In the “General Introduction” to his second volume, Kenrick admitted to having violated the rules of the Index, which required that annotations be taken solely from the Fathers or Catholic theologians. Instead, Kenrick used many sources that were, in his own words, “Protestant and Rationalistic.” 3
Kenrick sought to justify this decision by arguing that he only used such sources when he found their arguments to be helpful for “the vindication of the sacred text” — as if the great Catholic luminaries could not sufficiently vindicate it themselves.

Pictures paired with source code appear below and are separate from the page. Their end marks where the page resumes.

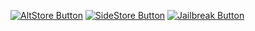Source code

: [![AltStore Button]][AltStore Link]
[![SideStore Button]][SideStore Link]
[![Jailbreak Button]][Jailbreak Link]


[AltStore Button]: https://img.shields.io/badge/Download-AltStore-green?style=flat
[AltStore Link]: https://intradeus.github.io/http-protocol-redirector?r=altstore://source?url=https://github.com/XITRIX/xitrix.github.io/releases/latest/download/AltStoreSource.json 'Link with example title.'

[SideStore Button]: https://img.shields.io/badge/Download-SideStore-purple?style=flat
[SideStore Link]: https://intradeus.github.io/http-protocol-redirector?r=sidestore://source?url=https://github.com/XITRIX/xitrix.github.io/releases/latest/download/AltStoreSource.json 'Link with example title.'

[Jailbreak Button]: https://img.shields.io/badge/Download-Jailbreak-red?style=flat
[Jailbreak Link]: https://intradeus.github.io/http-protocol-redirector?r=itms-services://?action=download-manifest&url=https://github.com/XITRIX/iTorrent-v2/releases/latest/download/manifest.plist 'Link with example title.'
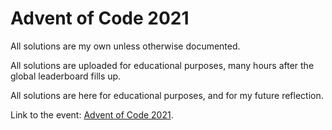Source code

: # Advent of Code 2021

All solutions are my own unless otherwise documented.

All solutions are uploaded for educational purposes, many hours after the global leaderboard fills up.

All solutions are here for educational purposes, and for my future reflection.

Link to the event: [Advent of Code 2021](https://adventofcode.com/2021).

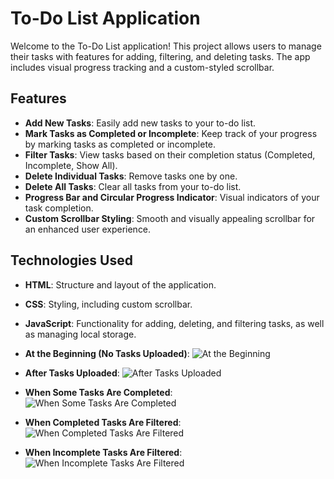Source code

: # To-Do List Application

Welcome to the To-Do List application! This project allows users to manage their tasks with features for adding, filtering, and deleting tasks. The app includes visual progress tracking and a custom-styled scrollbar.

## Features

- **Add New Tasks**: Easily add new tasks to your to-do list.
- **Mark Tasks as Completed or Incomplete**: Keep track of your progress by marking tasks as completed or incomplete.
- **Filter Tasks**: View tasks based on their completion status (Completed, Incomplete, Show All).
- **Delete Individual Tasks**: Remove tasks one by one.
- **Delete All Tasks**: Clear all tasks from your to-do list.
- **Progress Bar and Circular Progress Indicator**: Visual indicators of your task completion.
- **Custom Scrollbar Styling**: Smooth and visually appealing scrollbar for an enhanced user experience.

## Technologies Used

- **HTML**: Structure and layout of the application.
- **CSS**: Styling, including custom scrollbar.
- **JavaScript**: Functionality for adding, deleting, and filtering tasks, as well as managing local storage.

- **At the Beginning (No Tasks Uploaded)**:
  ![At the Beginning](https://i.ibb.co/b6CtcSK/Screenshot-2024-09-08-130028.png)

- **After Tasks Uploaded**:
  ![After Tasks Uploaded](https://i.ibb.co/9wyzsJD/Screenshot-2024-09-08-130103.png)

- **When Some Tasks Are Completed**:
  ![When Some Tasks Are Completed](https://i.ibb.co/hMwxWPx/Screenshot-2024-09-08-130118.png)

- **When Completed Tasks Are Filtered**:
  ![When Completed Tasks Are Filtered](https://i.ibb.co/V92JG0J/Screenshot-2024-09-08-130133.png)

- **When Incomplete Tasks Are Filtered**:
  ![When Incomplete Tasks Are Filtered](https://i.ibb.co/n6Lbtmp/Screenshot-2024-09-08-130149.png)
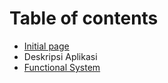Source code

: # Table of contents

* [Initial page](README.md)
* Deskripsi Aplikasi
* [Functional System](functional-system.md)


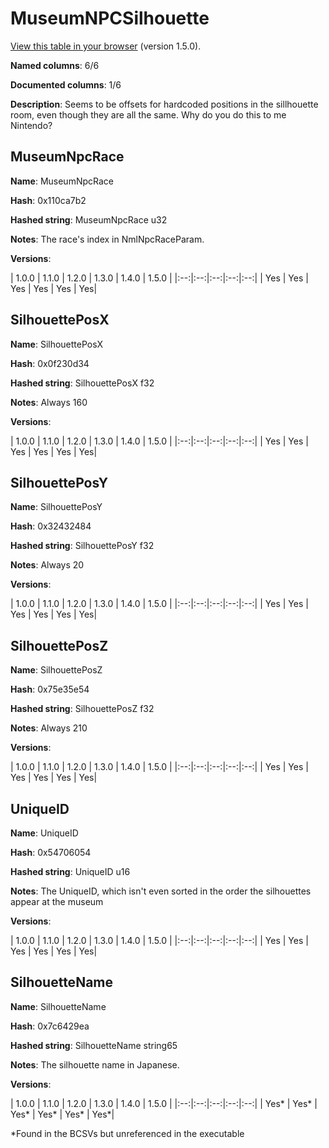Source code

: # MuseumNPCSilhouette
[View this table in your browser](MuseumNPCSilhouette-value.md) (version 1.5.0).

**Named columns**: 6/6

**Documented columns**: 1/6

**Description**: Seems to be offsets for hardcoded positions in the sillhouette room, even though they are all the same. Why do you do this to me Nintendo?
## MuseumNpcRace

**Name**: MuseumNpcRace

**Hash**: 0x110ca7b2

**Hashed string**: MuseumNpcRace u32

**Notes**: The race's index in NmlNpcRaceParam.

**Versions**: 

 | 1.0.0 | 1.1.0 | 1.2.0 | 1.3.0 | 1.4.0 | 1.5.0 |
|:--:|:--:|:--:|:--:|:--:|
| Yes | Yes | Yes | Yes | Yes | Yes| 


## SilhouettePosX

**Name**: SilhouettePosX

**Hash**: 0x0f230d34

**Hashed string**: SilhouettePosX f32

**Notes**: Always 160

**Versions**: 

 | 1.0.0 | 1.1.0 | 1.2.0 | 1.3.0 | 1.4.0 | 1.5.0 |
|:--:|:--:|:--:|:--:|:--:|
| Yes | Yes | Yes | Yes | Yes | Yes| 


## SilhouettePosY

**Name**: SilhouettePosY

**Hash**: 0x32432484

**Hashed string**: SilhouettePosY f32

**Notes**: Always 20

**Versions**: 

 | 1.0.0 | 1.1.0 | 1.2.0 | 1.3.0 | 1.4.0 | 1.5.0 |
|:--:|:--:|:--:|:--:|:--:|
| Yes | Yes | Yes | Yes | Yes | Yes| 


## SilhouettePosZ

**Name**: SilhouettePosZ

**Hash**: 0x75e35e54

**Hashed string**: SilhouettePosZ f32

**Notes**: Always 210

**Versions**: 

 | 1.0.0 | 1.1.0 | 1.2.0 | 1.3.0 | 1.4.0 | 1.5.0 |
|:--:|:--:|:--:|:--:|:--:|
| Yes | Yes | Yes | Yes | Yes | Yes| 


## UniqueID

**Name**: UniqueID

**Hash**: 0x54706054

**Hashed string**: UniqueID u16

**Notes**: The UniqueID, which isn't even sorted in the order the silhouettes appear at the museum

**Versions**: 

 | 1.0.0 | 1.1.0 | 1.2.0 | 1.3.0 | 1.4.0 | 1.5.0 |
|:--:|:--:|:--:|:--:|:--:|
| Yes | Yes | Yes | Yes | Yes | Yes| 


## SilhouetteName

**Name**: SilhouetteName

**Hash**: 0x7c6429ea

**Hashed string**: SilhouetteName string65

**Notes**: The silhouette name in Japanese.

**Versions**: 

 | 1.0.0 | 1.1.0 | 1.2.0 | 1.3.0 | 1.4.0 | 1.5.0 |
|:--:|:--:|:--:|:--:|:--:|
| Yes* | Yes* | Yes* | Yes* | Yes* | Yes*| 

*Found in the BCSVs but unreferenced in the executable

This Protestant influence was not limited to annotations, but also colored Kenrick’s translation of the text itself. His rendering of metanoeo as “repent” instead of the traditional “do penance” provoked controversy, much like his choice to translate baptizo as “immersion.” These decisions appeared as compromises with Protestant interpretations and conveyed a lack of concern for the serious doctrinal issues that they touched upon. 4
It is unclear if these flagrant violations went uncorrected due to the inhibitions that Pope Pius IX suffered when enforcing them, or simply because they did not garner enough attention to attract the Congregation of the Index’s notice. The latter seems likely, given the fact that Kenrick’s Bible failed to gain traction with the general Catholic population and no new editions were published after his death in 1863. 5
The US hierarchy weighs in
At the Second Plenary Council of Baltimore in 1866, the bishops passed over Kenrick’s Bible and instead renewed the mandate for the Challoner Bible. Rev. Martin John Spalding, who succeeded Kenrick as Archbishop of Baltimore and convened the Council, criticized Kenrick’s Bible for its Protestant tendencies and failure to conform to the Index. 6
There were other possible concerns at play in this rejection. Kenrick had devoted the entire introduction to his translation of the book of Genesis to deconstructing the traditional notion of Biblical chronology in favor of a revisionist reading of Genesis 1 that fit with geological deep time. 7 To lend support for his position, Kenrick erroneously claimed that some Church Fathers interpreted the six days of creation as “indefinite spaces of time.” 8
Spalding, meanwhile, seems to have favored the traditional interpretation of Genesis, having published numerous articles critiquing this “day-age” theory while editor of The United States Catholic Magazine and Monthly Review. It is hard to imagine that he would have approved of Kenrick’s notes. In any case, the topic remained controversial among American Bishops even into the 20th century.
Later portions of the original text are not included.